Segment Open
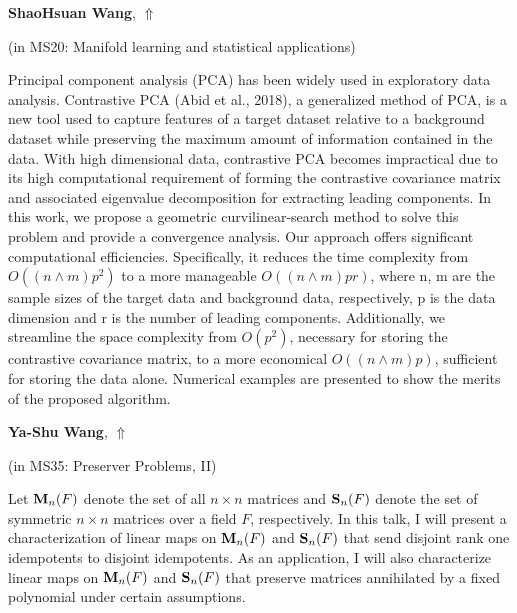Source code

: \documentclass[ILAS2025-program.tex]{subfiles}
\begin{document}
\hypertarget{down0041}{}\begin{ilasabstract}
    
\textbf{ShaoHsuan Wang},  \hfill \hyperlink{up0041}{$\Uparrow$}
    
    
(in {\color{mstitle}MS20: Manifold learning and statistical applications})
        
\mtskip
    Principal component analysis (PCA) has been widely used in exploratory data analysis. 
Contrastive PCA (Abid et al., 2018), a generalized method of PCA, is a new tool used to 
capture features of a target dataset relative to a background dataset while preserving the 
maximum amount of information contained in the data. With high dimensional data, contrastive PCA becomes impractical due to its high computational requirement of forming the 
contrastive covariance matrix and associated eigenvalue decomposition for extracting leading 
components. In this work, we propose a geometric curvilinear-search method to solve this 
problem and provide a convergence analysis. Our approach offers significant computational 
efficiencies. Specifically, it reduces the time complexity from $O((n \wedge m)p^2 )$ to a more manageable $O((n \wedge m)pr)$, where n, m are the sample sizes of the target data and background
data, respectively, p is the data dimension and r is the number of leading components. Additionally, we streamline the space complexity from $O(p^2)$, necessary for storing the contrastive 
covariance matrix, to a more economical $O((n \wedge m)p)$, sufficient for storing the data alone.
Numerical  examples  are  presented  to  show  the  merits  of  the  proposed  algorithm.
\end{ilasabstract}
    

\hypertarget{down0316}{}\begin{ilasabstract}
    
\textbf{Ya-Shu Wang},  \hfill \hyperlink{up0316}{$\Uparrow$}
    
    
(in {\color{mstitle}MS35: Preserver Problems, II})
        
\mtskip
    Let ${\bf M}_n(F)$ denote the set of all $n \times n$ matrices and ${\bf S}_n(F)$ denote the set of symmetric $n \times n$ matrices over a field $F$, respectively.
In this talk, I will present a characterization of linear maps on ${\bf M}_n(F)$ and ${\bf S}_n(F)$ that send disjoint rank one idempotents to disjoint idempotents. As an application,  I will also characterize linear maps on ${\bf M}_n(F)$ and ${\bf S}_n(F)$ that preserve matrices annihilated by a fixed polynomial under certain assumptions.

\end{ilasabstract}
    
\end{document}
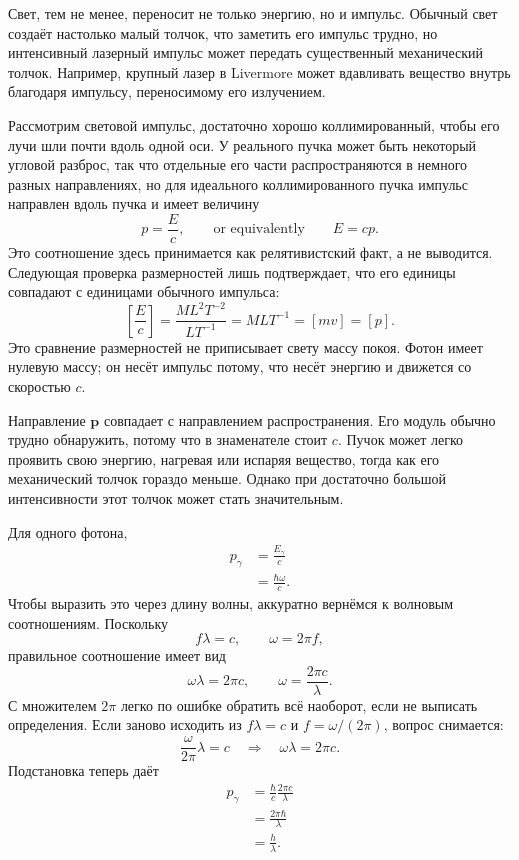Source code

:Свет, тем не менее, переносит не только энергию, но и импульс. Обычный свет создаёт настолько малый толчок, что заметить его импульс трудно, но интенсивный лазерный импульс может передать существенный механический толчок. Например, крупный лазер в Livermore может вдавливать вещество внутрь благодаря импульсу, переносимому его излучением.

Рассмотрим световой импульс, достаточно хорошо коллимированный, чтобы его лучи шли почти вдоль одной оси. У реального пучка может быть некоторый угловой разброс, так что отдельные его части распространяются в немного разных направлениях, но для идеального коллимированного пучка импульс направлен вдоль пучка и имеет величину
\begin{equation}
p=\frac{E}{c},
\qquad\text{or equivalently}\qquad
E=cp.
\end{equation}
Это соотношение здесь принимается как релятивистский факт, а не выводится. Следующая проверка размерностей лишь подтверждает, что его единицы совпадают с единицами обычного импульса:
\begin{equation}
\left[\frac{E}{c}\right]
=
\frac{M L^2 T^{-2}}{L T^{-1}}
=
M L T^{-1}
=
[m v]
=
[p].
\end{equation}
Это сравнение размерностей не приписывает свету массу покоя. Фотон имеет нулевую массу; он несёт импульс потому, что несёт энергию и движется со скоростью \(c\).

Направление \(\mathbf p\) совпадает с направлением распространения. Его модуль обычно трудно обнаружить, потому что в знаменателе стоит \(c\). Пучок может легко проявить свою энергию, нагревая или испаряя вещество, тогда как его механический толчок гораздо меньше. Однако при достаточно большой интенсивности этот толчок может стать значительным.

Для одного фотона,
\begin{align}
p_\gamma
&=\frac{E_\gamma}{c}\\
&=\frac{\hbar\omega}{c}.
\end{align}
Чтобы выразить это через длину волны, аккуратно вернёмся к волновым соотношениям. Поскольку
\begin{equation}
f\lambda=c,
\qquad
\omega=2\pi f,
\end{equation}
правильное соотношение имеет вид
\begin{equation}
\omega\lambda=2\pi c,
\qquad
\omega=\frac{2\pi c}{\lambda}.
\end{equation}
С множителем \(2\pi\) легко по ошибке обратить всё наоборот, если не выписать определения. Если заново исходить из \(f\lambda=c\) и \(f=\omega/(2\pi)\), вопрос снимается:
\begin{equation}
\frac{\omega}{2\pi}\lambda=c
\quad\Longrightarrow\quad
\omega\lambda=2\pi c.
\end{equation}
Подстановка теперь даёт
\begin{align}
p_\gamma
&=\frac{\hbar}{c}\frac{2\pi c}{\lambda}\\
&=\frac{2\pi\hbar}{\lambda}\\
&=\frac{h}{\lambda}.
\end{align}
Segment Closed
● **WHAT IS REQUIRED**:
Which lines of the records hold the string "соотношение"? Copy each one.

● **PROBLEM SOLUTION**:
Это соотношение здесь принимается как релятивистский факт, а не выводится. Следующая проверка размерностей лишь подтверждает, что его единицы совпадают с единицами обычного импульса:
правильное соотношение имеет вид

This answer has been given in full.